Helen has some really fun paper circuit projects that utilize regular LEDs and Chibitronics LED stickers (which are some LED circuit stickers that I’m a tad obsessed with. Read my posts about Chibi stickers here.)

My 9 year old daughter thoroughly enjoyed making and hacking the cardboard doorbell!

 

 

I also love her ideas for introducing soft circuits, like the Circuit Sampler which will help young makers learn about short circuits, series circuits, and parallel circuits. I also personally really want to make the “Grumpy Monster with a DIY tilt sensor.”
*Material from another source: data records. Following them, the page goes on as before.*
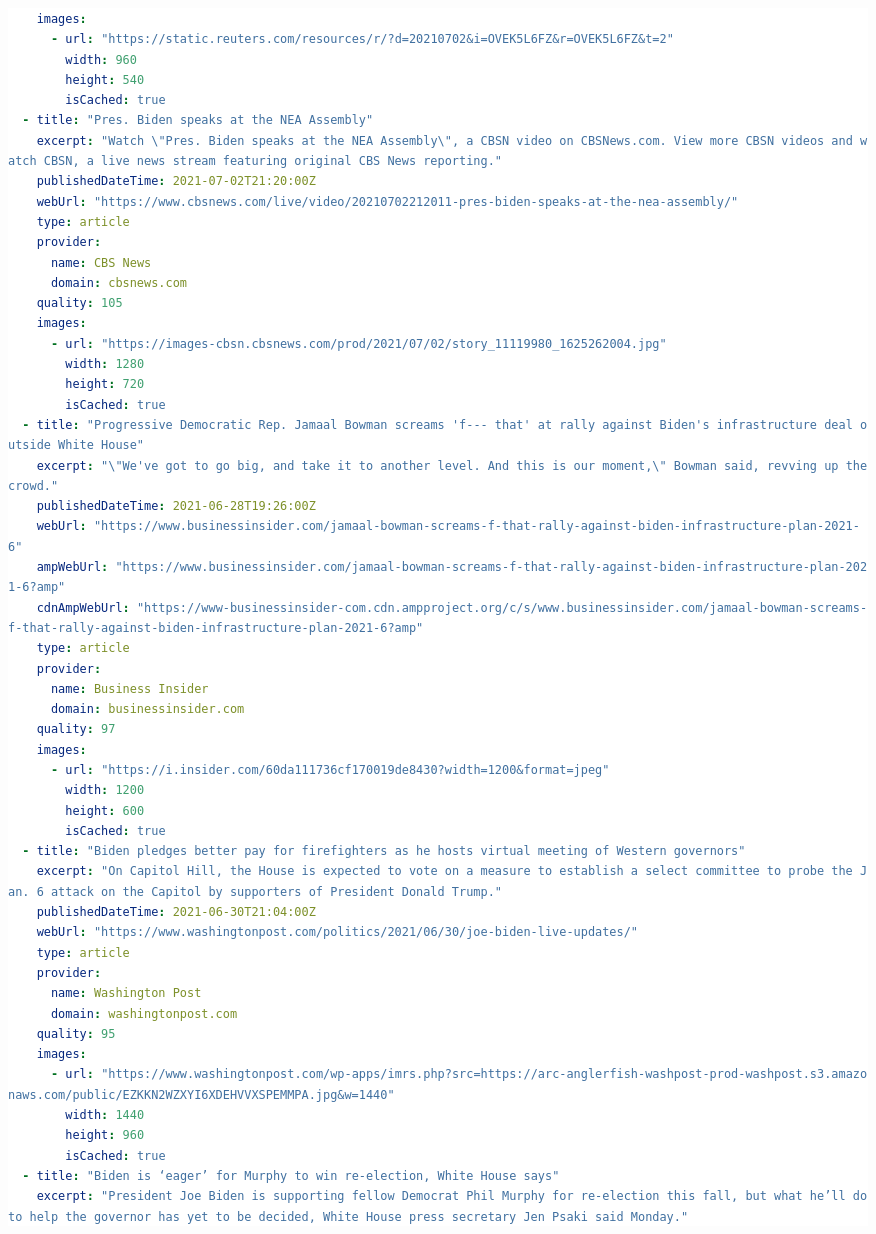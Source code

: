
 ```yaml
    images:
      - url: "https://static.reuters.com/resources/r/?d=20210702&i=OVEK5L6FZ&r=OVEK5L6FZ&t=2"
        width: 960
        height: 540
        isCached: true
  - title: "Pres. Biden speaks at the NEA Assembly"
    excerpt: "Watch \"Pres. Biden speaks at the NEA Assembly\", a CBSN video on CBSNews.com. View more CBSN videos and watch CBSN, a live news stream featuring original CBS News reporting."
    publishedDateTime: 2021-07-02T21:20:00Z
    webUrl: "https://www.cbsnews.com/live/video/20210702212011-pres-biden-speaks-at-the-nea-assembly/"
    type: article
    provider:
      name: CBS News
      domain: cbsnews.com
    quality: 105
    images:
      - url: "https://images-cbsn.cbsnews.com/prod/2021/07/02/story_11119980_1625262004.jpg"
        width: 1280
        height: 720
        isCached: true
  - title: "Progressive Democratic Rep. Jamaal Bowman screams 'f--- that' at rally against Biden's infrastructure deal outside White House"
    excerpt: "\"We've got to go big, and take it to another level. And this is our moment,\" Bowman said, revving up the crowd."
    publishedDateTime: 2021-06-28T19:26:00Z
    webUrl: "https://www.businessinsider.com/jamaal-bowman-screams-f-that-rally-against-biden-infrastructure-plan-2021-6"
    ampWebUrl: "https://www.businessinsider.com/jamaal-bowman-screams-f-that-rally-against-biden-infrastructure-plan-2021-6?amp"
    cdnAmpWebUrl: "https://www-businessinsider-com.cdn.ampproject.org/c/s/www.businessinsider.com/jamaal-bowman-screams-f-that-rally-against-biden-infrastructure-plan-2021-6?amp"
    type: article
    provider:
      name: Business Insider
      domain: businessinsider.com
    quality: 97
    images:
      - url: "https://i.insider.com/60da111736cf170019de8430?width=1200&format=jpeg"
        width: 1200
        height: 600
        isCached: true
  - title: "Biden pledges better pay for firefighters as he hosts virtual meeting of Western governors"
    excerpt: "On Capitol Hill, the House is expected to vote on a measure to establish a select committee to probe the Jan. 6 attack on the Capitol by supporters of President Donald Trump."
    publishedDateTime: 2021-06-30T21:04:00Z
    webUrl: "https://www.washingtonpost.com/politics/2021/06/30/joe-biden-live-updates/"
    type: article
    provider:
      name: Washington Post
      domain: washingtonpost.com
    quality: 95
    images:
      - url: "https://www.washingtonpost.com/wp-apps/imrs.php?src=https://arc-anglerfish-washpost-prod-washpost.s3.amazonaws.com/public/EZKKN2WZXYI6XDEHVVXSPEMMPA.jpg&w=1440"
        width: 1440
        height: 960
        isCached: true
  - title: "Biden is ‘eager’ for Murphy to win re-election, White House says"
    excerpt: "President Joe Biden is supporting fellow Democrat Phil Murphy for re-election this fall, but what he’ll do to help the governor has yet to be decided, White House press secretary Jen Psaki said Monday."
```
The wearable projects are interesting and the robot projects are all doable for kids ages 8 and up! (Or younger if they are interested!)

Maker Spotlights

One of the things I think is really cool about this book is that each section ends with a maker spotlight. For these spotlights, Helen has interviewed some really cool female makers from all over the world! Like check out the maker Coco Sato and her gesture sensing origami fan! Plus, she has one of the most beautiful Instagram feeds that is sure to inspire some origami madness.

The Giveaway!

So do you want to win a free copy of this book along with a Chibitronics starter kit? Chibitronics - Chibi Lights - LED Circuit Stickers STEM Starter Kit

Here is how to enter:

  • Comment on this blog post and let my readers know what kind of makerspace you run (or hope to run!) Also, please make sure to subscribe to the comments or leave your Twitter handle in case you win! This is how I will contact you.)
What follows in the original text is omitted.